In prior cycles, George W. Bush and Steve Forbes were among visitors, but in this go-round candidates have been conspicuously absent. Anita Perry, wife of Texas Gov. Rick Perry, is the closest county voters have been able to come at home to any of the long list of presidential hopefuls.
A list of candidates have made stops in Horry and Charleston counties. (Romney was in Conway just last week.) Yet they’ve all bypassed Georgetown County, though it sits right in the middle.
“We’ve reached out and asked them to stop here,” said Jim Jerow, chairman of the county Republican Party. He attributes the fact that they haven’t to changes over the last four years in how campaigns are run.
“It’s a whole different game in 2012 than we saw in 2008,” he said. “As candidates, in 2008 they were every place. I think they’ve all learned to use Facebook and Twitter and other tools to reach out to potential voters.”

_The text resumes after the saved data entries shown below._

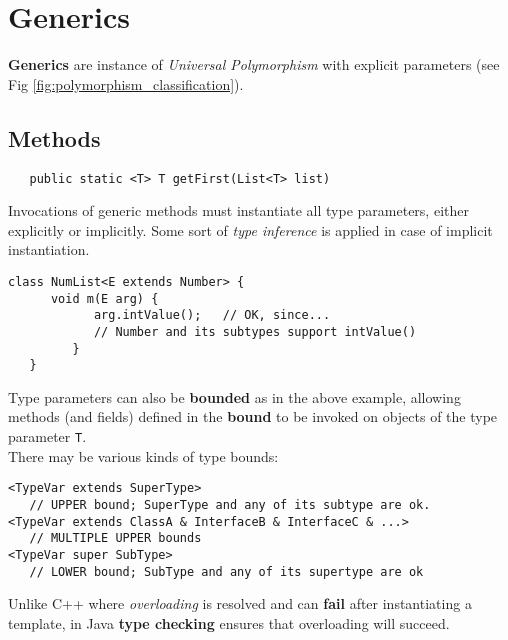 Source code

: \chapter{Generics}
\textbf{Generics} are instance of \textit{Universal Polymorphism} with explicit parameters (see Fig \ref{fig:polymorphism_classification}).

\section{Methods}
\begin{lstlisting}
   public static <T> T getFirst(List<T> list)
\end{lstlisting}
Invocations of generic methods must instantiate all
type parameters, either explicitly or implicitly.
Some sort of \textit{type inference} is applied in case of implicit instantiation.

\begin{lstlisting}
class NumList<E extends Number> {
      void m(E arg) {
            arg.intValue();   // OK, since...
            // Number and its subtypes support intValue()
         }
   }
\end{lstlisting}

Type parameters can also be \textbf{bounded} as in the above example,
allowing methods (and fields) defined in the \textbf{bound} to be invoked on objects of the type parameter \lstinline|T|.\\
There may be various kinds of type bounds:
\begin{lstlisting}
<TypeVar extends SuperType>
   // UPPER bound; SuperType and any of its subtype are ok.
<TypeVar extends ClassA & InterfaceB & InterfaceC & ...>
   // MULTIPLE UPPER bounds
<TypeVar super SubType>
   // LOWER bound; SubType and any of its supertype are ok
\end{lstlisting}

Unlike C++ where \textit{overloading} is resolved and can \textbf{fail} after
instantiating a template, in Java \textbf{type checking} ensures that
overloading will succeed.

Those tools allow them to reach more people while spending less time on the campaign trail, he added, and when they do make stops, it’s in larger areas.
Jerow doesn’t blame them.
“It’s a lot of wear and tear on one’s body, going to Iowa to New Hampshire to South Carolina or wherever they have to be in a very short period of time,” he said. “I’m disappointed they’re not here, but I understand. I think anybody should understand.”
Social networking and an increased reliance on the internet for campaigning might have something to do with why candidates haven’t been here, but Glen O’Connell, state executive committeeman for the county party, said he believes it has more to do with who is issuing the invitations – or rather not issuing them. He isn’t seeing the kind of major campaign support he has seen in previous elections.
“In years past if you had asked who in Georgetown was the McCain person or the Romney person, I could have told you,” O’Connell said. “This year, I’m not sure I can. It may be we’re not seeing them as much because we’re not inviting them.”
An invitation issued by the party might not have the same kind of pull as one from an individual who is on the ground working and recruiting donations and supporters for a campaign, he explained.
But there seem to be fewer of those people around this year.
“Even at the Republican meetings, you don’t see anybody standing up and lobbying on any particular candidate’s behalf,” O’Connell said.
With the presidential primary just over a week away, many local Republicans say they are still undecided about who they’ll vote for when the time comes.
Tom Swatzel, a political consultant who was county GOP chairman during the 2008 election, cited reports that show the GOP presidential field has raised 40 percent less in campaign contributions than in the 2008 election cycle. That could also be a big reason why candidates are skipping smaller stops, such as Georgetown County, on the campaign trail.
They’re trying to be more cost effective in their campaigns and targeting stops where they can reach more people and get more publicity.
He cited a recent article in Roll Call that noted, “GOP presidential primary contenders are thus far emerging as the big losers in an election that otherwise appears largely unaffected by the recession.”
Receipts in nearly every other category are up, the article noted. Political action committee receipts totaled more than $515 million as of the third quarter, an increase of about 30 percent over the same point in the previous presidential election, according to public records.
But 13 GOP White House candidates had collected just shy of $90 million at the end of the third quarter. In the 2008 cycle, 10 candidates collected more than $150 million by the same time.